The journalists pass and the writers stay, with one exception: Bernard Pivot.




There is no equivalent in the French-speaking media world of a figure who will forever be associated with the pleasure and importance of reading. Creating Apostrophes in 1975, a show that he hosted live for 15 years at prime time and where the biggest names in literature appeared on his set, as well as Culture broth in 1991, Bernard Pivot democratized the book and its discussion on the small screen, making the writer an essential “pivot” in current affairs. With a big impact on bookstore sales, obviously.

It was not only in France that he played the role of smuggler, since his broadcasts were watched throughout the French-speaking world and, of course, in Quebec. “Moving to Pivot” was a consecration that a few local authors had the privilege of experiencing, notably Gaétan Soucy, Dany Laferrière and Robert Lalonde during the Paris Book Fair in 1999, where Quebec was the guest of honor . I still remember the excitement around the special episode of Culture broth recorded in Quebec in 1996, where the guests were Pierre Falardeau, Lise Bissonnette, Jacques Godbout, Joan Fraser, Neil Bissoondath and René-Daniel Dubois. It was Falardeau who had stolen the show, and we felt Pivot was very interested in the character, of whom he had read extracts from his pamphlet Freedom is not a brand of yogurtwhile Falardeau found the excitement around this special program a little “colonized”.

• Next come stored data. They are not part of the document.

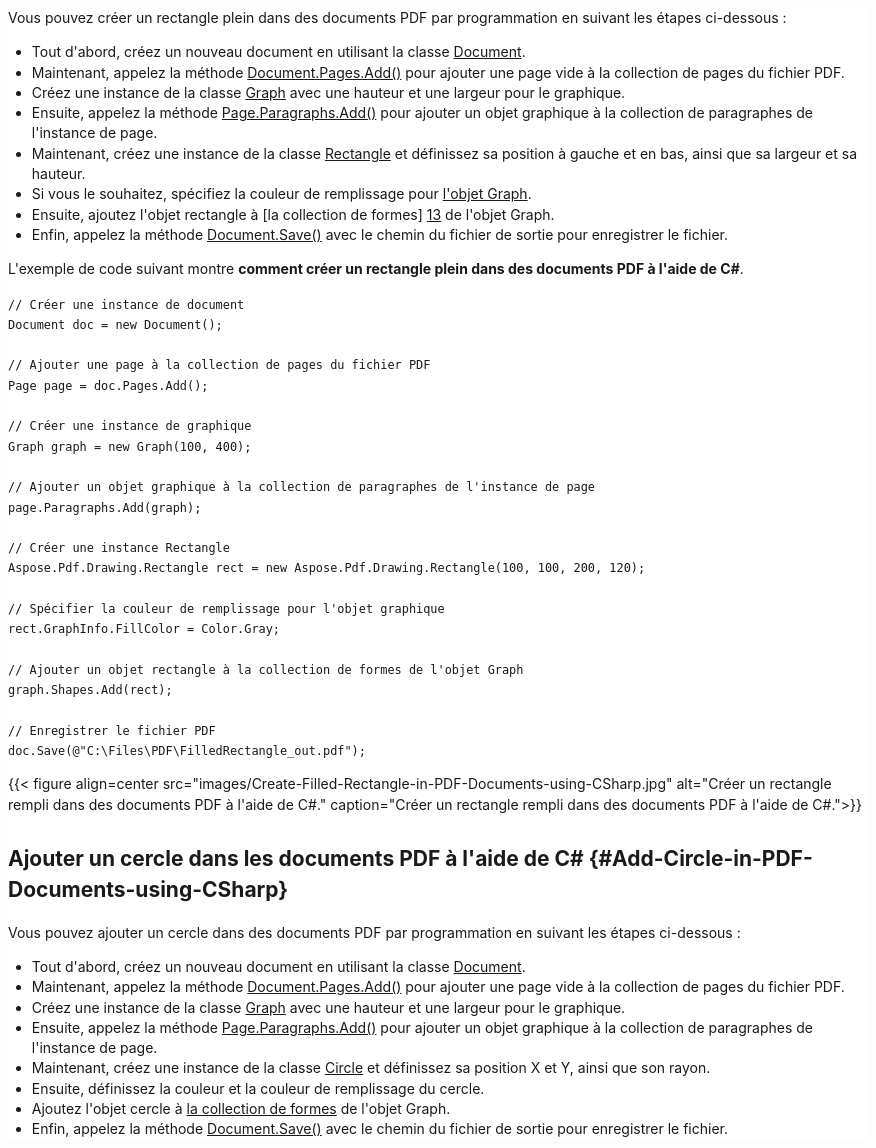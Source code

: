 Vous pouvez créer un rectangle plein dans des documents PDF par programmation en suivant les étapes ci-dessous :
  * Tout d'abord, créez un nouveau document en utilisant la classe [Document][7].
  * Maintenant, appelez la méthode [Document.Pages.Add()][8] pour ajouter une page vide à la collection de pages du fichier PDF.
  * Créez une instance de la classe [Graph][9] avec une hauteur et une largeur pour le graphique.
  * Ensuite, appelez la méthode [Page.Paragraphs.Add()][10] pour ajouter un objet graphique à la collection de paragraphes de l'instance de page.
  * Maintenant, créez une instance de la classe [Rectangle][11] et définissez sa position à gauche et en bas, ainsi que sa largeur et sa hauteur.
  * Si vous le souhaitez, spécifiez la couleur de remplissage pour [l'objet Graph][12].
  * Ensuite, ajoutez l'objet rectangle à [la collection de formes] [13] de l'objet Graph.
  * Enfin, appelez la méthode [Document.Save()][14] avec le chemin du fichier de sortie pour enregistrer le fichier.

L'exemple de code suivant montre **comment créer un rectangle plein dans des documents PDF à l'aide de C#**.
```
// Créer une instance de document
Document doc = new Document();

// Ajouter une page à la collection de pages du fichier PDF
Page page = doc.Pages.Add();

// Créer une instance de graphique
Graph graph = new Graph(100, 400);

// Ajouter un objet graphique à la collection de paragraphes de l'instance de page
page.Paragraphs.Add(graph);

// Créer une instance Rectangle
Aspose.Pdf.Drawing.Rectangle rect = new Aspose.Pdf.Drawing.Rectangle(100, 100, 200, 120);

// Spécifier la couleur de remplissage pour l'objet graphique
rect.GraphInfo.FillColor = Color.Gray;

// Ajouter un objet rectangle à la collection de formes de l'objet Graph
graph.Shapes.Add(rect);

// Enregistrer le fichier PDF
doc.Save(@"C:\Files\PDF\FilledRectangle_out.pdf");
```

{{< figure align=center src="images/Create-Filled-Rectangle-in-PDF-Documents-using-CSharp.jpg" alt="Créer un rectangle rempli dans des documents PDF à l'aide de C#." caption="Créer un rectangle rempli dans des documents PDF à l'aide de C#.">}}
 

## Ajouter un cercle dans les documents PDF à l'aide de C# {#Add-Circle-in-PDF-Documents-using-CSharp}

Vous pouvez ajouter un cercle dans des documents PDF par programmation en suivant les étapes ci-dessous :
  * Tout d'abord, créez un nouveau document en utilisant la classe [Document][7].
  * Maintenant, appelez la méthode [Document.Pages.Add()][8] pour ajouter une page vide à la collection de pages du fichier PDF.
  * Créez une instance de la classe [Graph][9] avec une hauteur et une largeur pour le graphique.
  * Ensuite, appelez la méthode [Page.Paragraphs.Add()][10] pour ajouter un objet graphique à la collection de paragraphes de l'instance de page.
  * Maintenant, créez une instance de la classe [Circle][16] et définissez sa position X et Y, ainsi que son rayon.
  * Ensuite, définissez la couleur et la couleur de remplissage du cercle.
  * Ajoutez l'objet cercle à [la collection de formes][13] de l'objet Graph.
  * Enfin, appelez la méthode [Document.Save()][14] avec le chemin du fichier de sortie pour enregistrer le fichier.


 [1]: https://blog.conholdate.com/wp-content/uploads/sites/27/2021/11/add-shapes-in-pdf-documents-using-csharp.jpg
 [2]: https://docs.fileformat.com/pdf/
 [3]: https://products.aspose.com/pdf/net/
 [4]: https://docs.aspose.com/pdf/net/supported-file-formats/
 [5]: https://downloads.aspose.com/pdf/net
 [6]: https://www.nuget.org/packages/aspose.pdf
 [7]: https://apireference.aspose.com/pdf/net/aspose.pdf/document
 [8]: https://apireference.aspose.com/pdf/net/aspose.pdf/pagecollection/methods/add
 [9]: https://apireference.aspose.com/pdf/net/aspose.pdf.drawing/graph
 [10]: https://apireference.aspose.com/pdf/net/aspose.pdf/paragraphs/methods/add
 [11]: https://apireference.aspose.com/pdf/net/aspose.pdf.drawing/rectangle
 [12]: https://apireference.aspose.com/pdf/net/aspose.pdf/graphinfo
 [13]: https://apireference.aspose.com/pdf/net/aspose.pdf.drawing/graph/properties/shapes
 [14]: https://apireference.aspose.com/pdf/net/aspose.pdf.document/save/methods/4
 [15]: https://blog.conholdate.com/wp-content/uploads/sites/27/2021/11/Create-Filled-Rectangle-in-PDF-Documents-using-CSharp.jpg
 [16]: https://apireference.aspose.com/pdf/net/aspose.pdf.drawing/circle
 [17]: https://blog.conholdate.com/wp-content/uploads/sites/27/2021/11/Add-Circle-in-PDF-Documents-using-CSharp.jpg
 [18]: https://apireference.aspose.com/pdf/net/aspose.pdf.drawing/line
 [19]: https://blog.conholdate.com/wp-content/uploads/sites/27/2021/11/Draw-Line-Across-the-Page-in-PDF-Documents-using-CSharp.png
 [20]: https://apireference.aspose.com/pdf/net/aspose.pdf.text/textfragment
 [21]: https://apireference.aspose.com/pdf/net/aspose.pdf.drawing/ellipse
 [22]: https://blog.conholdate.com/wp-content/uploads/sites/27/2021/11/Add-Ellipse-in-PDF-Documents-using-CSharp.jpg
 [23]: https://purchase.groupdocs.com/temporary-license
 [24]: https://docs.aspose.com/pdf/net/
 [25]: https://forum.aspose.com/c/pdf
 [26]: https://blog.conholdate.com/2021/09/23/convert-pdf-to-images-using-csharp/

In fact, we watched Apostrophes And Culture broth especially to discover what animated the French intellectual world, because rants and scandals were frequent.

We never knew what was going to happen on this stage where things were smoking like chimneys, and even more fascinating was to see writers and thinkers messing around in this arena, severely criticized by Deleuze, who was sorry that literature was becoming a show. But like many viewers, I learned so much surrounding looking at books Apostrophes !

And all this in front of a Bernard Pivot who rarely lost his calm – except perhaps with the American writer Charles Bukowski, completely drunk on the set.